O aumento do vegetarianismo no Brasil

Enviada em 08/07/2021

O denominado vegetarianismo estrito propõe um estilo de vida baseado fundamentalmente no não consumo de alimentos de origem animal - existem, porém, variações que abrem exceções à ingestão de laticínios e ovos, por exemplo, caso em que a restrição alimentar se dá apenas a carnes. No Brasil, observou-se nos últimos anos um aumento expressivo dessa prática, sendo mais de um décimo da população declaradamente vegetariana, conforme os dados do IBOPE. Nesse sentido, faz-se muito importante a compreensão dos principais motivos que levam à adesão ao regime e, igualmente relevante, os desafios com os quais convivem a população praticante ou interessada nele.

Em primeiro lugar, vale destacar que, além da empatia para com os animais, outro principal fator que incentiva o indivíduo a parar de consumir carne e outros gêneros é o impacto ambiental causado por essa indústria. De acordo com o exposto no documentário estadunidense Cowspiracy, para a produção de 1 quilograma de carne são gastos 5 litros de água, aproximadamente; a criação de gado e seus subprodutos são responsáveis por 51% das emissões de gases agravantes do efeito estufa.

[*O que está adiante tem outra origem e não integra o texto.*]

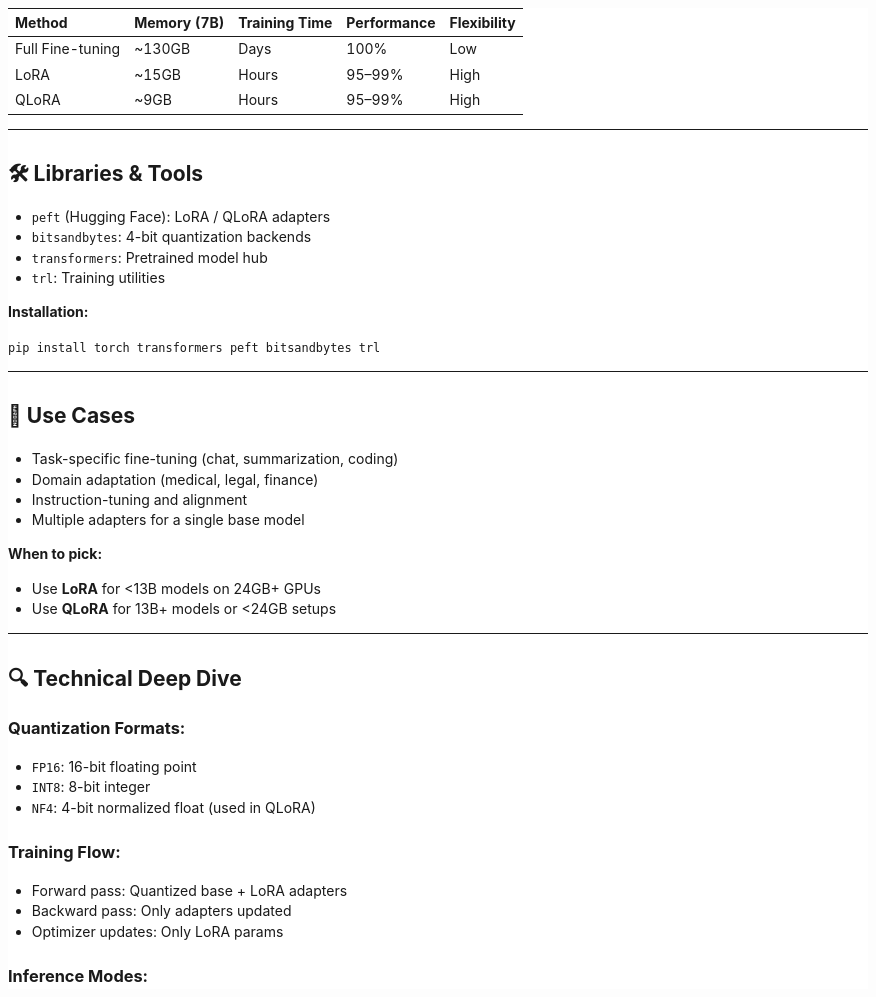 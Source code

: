 | Method           | Memory (7B) | Training Time | Performance | Flexibility |
| :--------------- | :---------- | :------------ | :---------- | :---------- |
| Full Fine-tuning | \~130GB     | Days          | 100%        | Low         |
| LoRA             | \~15GB      | Hours         | 95–99%      | High        |
| QLoRA            | \~9GB       | Hours         | 95–99%      | High        |

---

## 🛠️ Libraries & Tools

* `peft` (Hugging Face): LoRA / QLoRA adapters
* `bitsandbytes`: 4-bit quantization backends
* `transformers`: Pretrained model hub
* `trl`: Training utilities

**Installation:**

```bash
pip install torch transformers peft bitsandbytes trl
```

---

## 🎯 Use Cases

* Task-specific fine-tuning (chat, summarization, coding)
* Domain adaptation (medical, legal, finance)
* Instruction-tuning and alignment
* Multiple adapters for a single base model

**When to pick:**

* Use **LoRA** for <13B models on 24GB+ GPUs
* Use **QLoRA** for 13B+ models or <24GB setups

---

## 🔍 Technical Deep Dive

### Quantization Formats:

* `FP16`: 16-bit floating point
* `INT8`: 8-bit integer
* `NF4`: 4-bit normalized float (used in QLoRA)

### Training Flow:

* Forward pass: Quantized base + LoRA adapters
* Backward pass: Only adapters updated
* Optimizer updates: Only LoRA params

### Inference Modes:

Assim, aderir ao vegetarianismo significa indiretamente contribuir para a diminuição dos gastos e poluição, ou seja, torna-se uma forma de tomar parte na luta pelo meio ambiente.

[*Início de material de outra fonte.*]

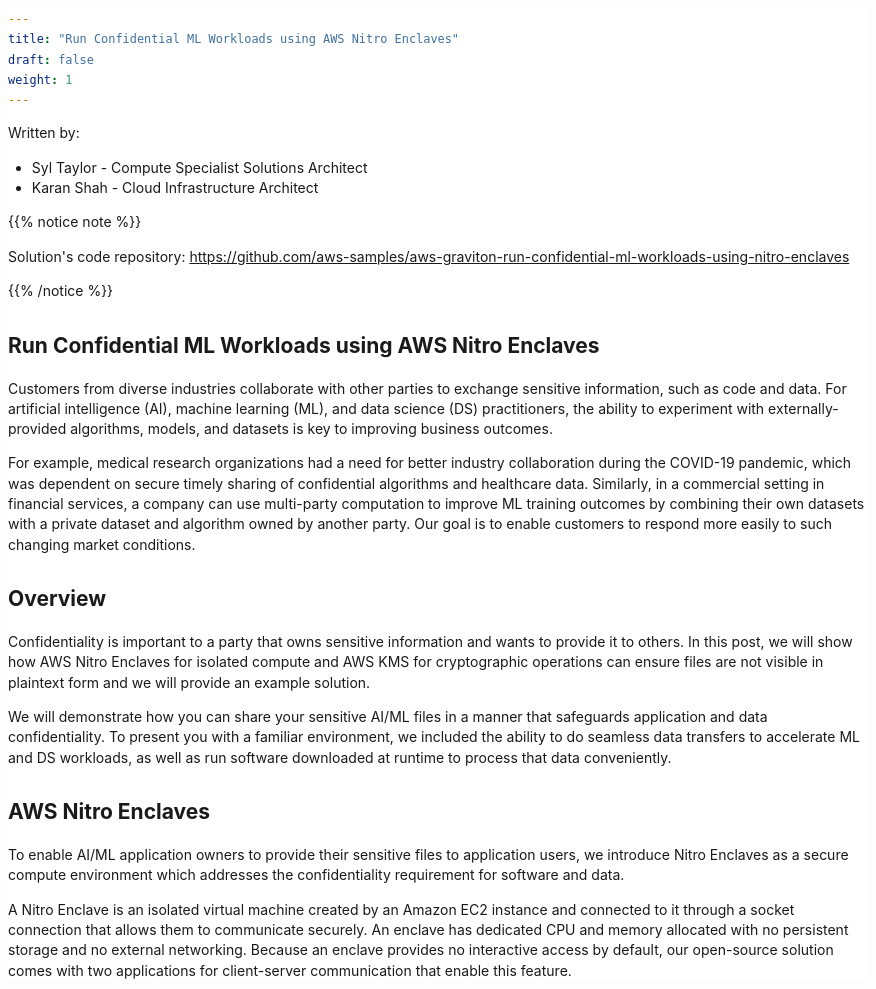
 ```yaml
---
title: "Run Confidential ML Workloads using AWS Nitro Enclaves"
draft: false
weight: 1
---
```


Written by:
* Syl Taylor - Compute Specialist Solutions Architect
* Karan Shah - Cloud Infrastructure Architect

{{% notice note %}}

Solution's code repository: https://github.com/aws-samples/aws-graviton-run-confidential-ml-workloads-using-nitro-enclaves

{{% /notice %}}

## Run Confidential ML Workloads using AWS Nitro Enclaves

Customers from diverse industries collaborate with other parties to exchange sensitive information,
such as code and data. For artificial intelligence (AI), machine learning (ML), and data science
(DS) practitioners, the ability to experiment with externally-provided algorithms, models,
and datasets is key to improving business outcomes.

For example, medical research organizations had a need for better industry collaboration during the
COVID-19 pandemic, which was dependent on secure timely sharing of confidential algorithms and
healthcare data. Similarly, in a commercial setting in financial services, a company can use
multi-party computation to improve ML training outcomes by combining their own datasets with
a private dataset and algorithm owned by another party. Our goal is to enable customers to
respond more easily to such changing market conditions.

## Overview

Confidentiality is important to a party that owns sensitive information and wants to provide
 it to others. In this post, we will show how AWS Nitro Enclaves for isolated compute and AWS
KMS for cryptographic operations can ensure files are not visible in plaintext form and we
will provide an example solution.

We will demonstrate how you can share your sensitive AI/ML files in a manner that safeguards
application and data confidentiality. To present you with a familiar environment, we included
the ability to do seamless data transfers to accelerate ML and DS workloads, as well as run
software downloaded at runtime to process that data conveniently.

## AWS Nitro Enclaves

To enable AI/ML application owners to provide their sensitive files to application users,
we introduce Nitro Enclaves as a secure compute environment which addresses the confidentiality
requirement for software and data.

A Nitro Enclave is an isolated virtual machine created by an Amazon EC2 instance and connected
to it through a socket connection that allows them to communicate securely. An enclave has
dedicated CPU and memory allocated with no persistent storage and no external networking.
Because an enclave provides no interactive access by default, our open-source solution comes
with two applications for client-server communication that enable this feature.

Por outra perspectiva, tomando como ponto de referência os obstáculos encontrados pelos vegetarianos, há um grande problema de falta de suporte para o vegetarianismo. Embora tenham um cardápio com diversos pratos, muitos dos grandes restaurantes, como McDonald’s, Burguer King e KFC, apresentam somente uma alternativa de lanche para quem não consome carnes de qualquer tipo. Naturalmente, a ausência de regulamentação sobre esse quesito faz com que a criação de opções vegetarianas venha a depender do bom senso dos empresários - como o caso da Cabana, rede de restaurante no Grande ABC em São Paulo, onde cada prato possui uma versão vegana - não de aparelhos governamentais.

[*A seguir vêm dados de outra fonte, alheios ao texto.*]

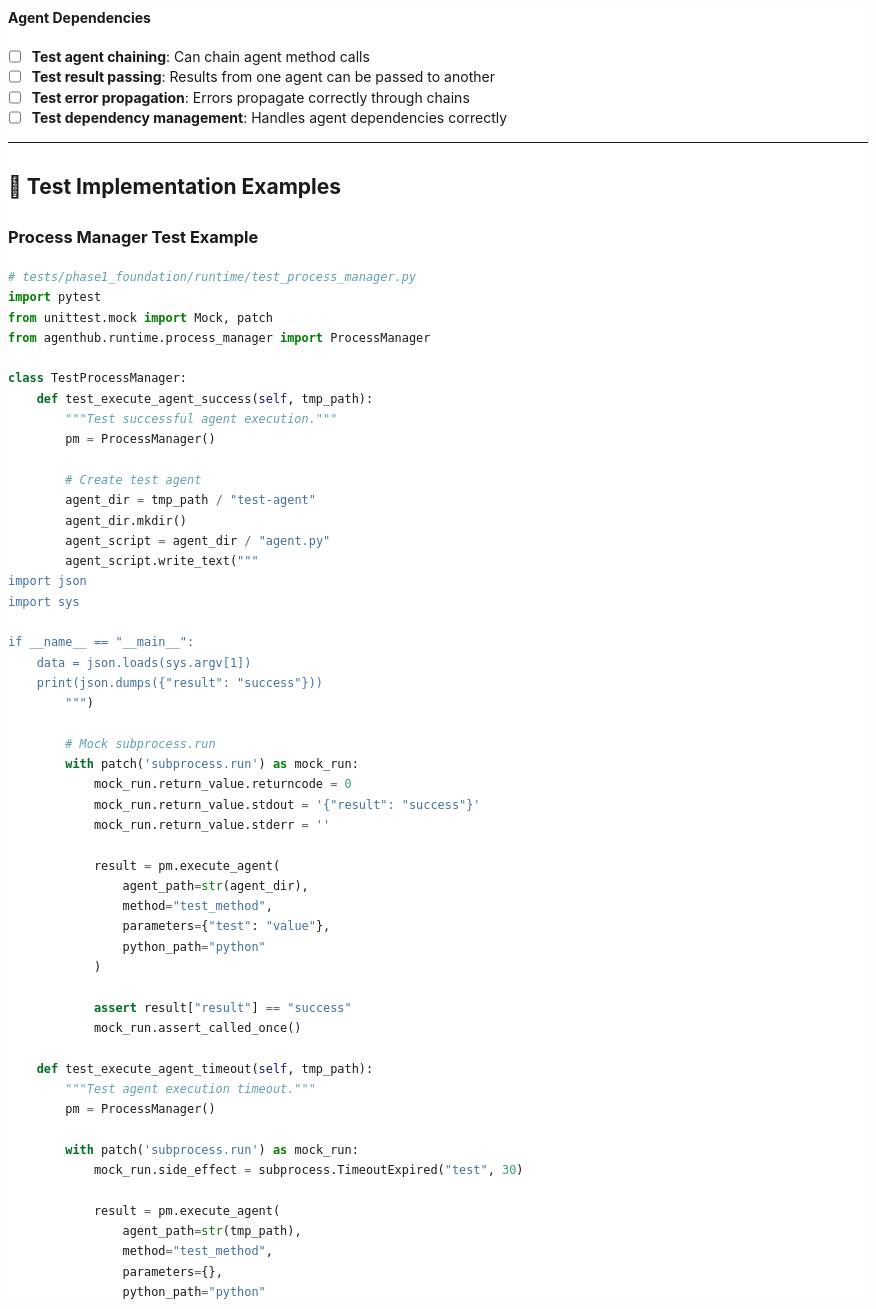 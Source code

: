 #### **Agent Dependencies**
- [ ] **Test agent chaining**: Can chain agent method calls
- [ ] **Test result passing**: Results from one agent can be passed to another
- [ ] **Test error propagation**: Errors propagate correctly through chains
- [ ] **Test dependency management**: Handles agent dependencies correctly

---

## 🧪 **Test Implementation Examples**

### **Process Manager Test Example**
```python
# tests/phase1_foundation/runtime/test_process_manager.py
import pytest
from unittest.mock import Mock, patch
from agenthub.runtime.process_manager import ProcessManager

class TestProcessManager:
    def test_execute_agent_success(self, tmp_path):
        """Test successful agent execution."""
        pm = ProcessManager()

        # Create test agent
        agent_dir = tmp_path / "test-agent"
        agent_dir.mkdir()
        agent_script = agent_dir / "agent.py"
        agent_script.write_text("""
import json
import sys

if __name__ == "__main__":
    data = json.loads(sys.argv[1])
    print(json.dumps({"result": "success"}))
        """)

        # Mock subprocess.run
        with patch('subprocess.run') as mock_run:
            mock_run.return_value.returncode = 0
            mock_run.return_value.stdout = '{"result": "success"}'
            mock_run.return_value.stderr = ''

            result = pm.execute_agent(
                agent_path=str(agent_dir),
                method="test_method",
                parameters={"test": "value"},
                python_path="python"
            )

            assert result["result"] == "success"
            mock_run.assert_called_once()

    def test_execute_agent_timeout(self, tmp_path):
        """Test agent execution timeout."""
        pm = ProcessManager()

        with patch('subprocess.run') as mock_run:
            mock_run.side_effect = subprocess.TimeoutExpired("test", 30)

            result = pm.execute_agent(
                agent_path=str(tmp_path),
                method="test_method",
                parameters={},
                python_path="python"
```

Diante do exposto, percebe-se a necessidade de criar mecanismos legais que ajudem a sustentar das preferências alimentares dos vegetarianos, sobretudo porque estão gradualmente crescendo em número. Dessa forma, cabe ao IBGE a inclusão de perguntas sobre hábitos alimentares no Censo, de modo que os políticos locais se mantenham informados e capazes de conduzir políticas públicas voltadas ao público vegetariano, por exemplo a obrigatoriedade a restaurantes fast food de oferecerem, no mínimo, 3 opções de consumo sem alimentos de origem animal (usando carne de soja, por exemplo). Decerto, medidas como essa serviriam como apoio para que as pessoas não se sentissem desestimuladas e pudessem encontrar mais de uma possibilidade de refeições sem preparar por si só.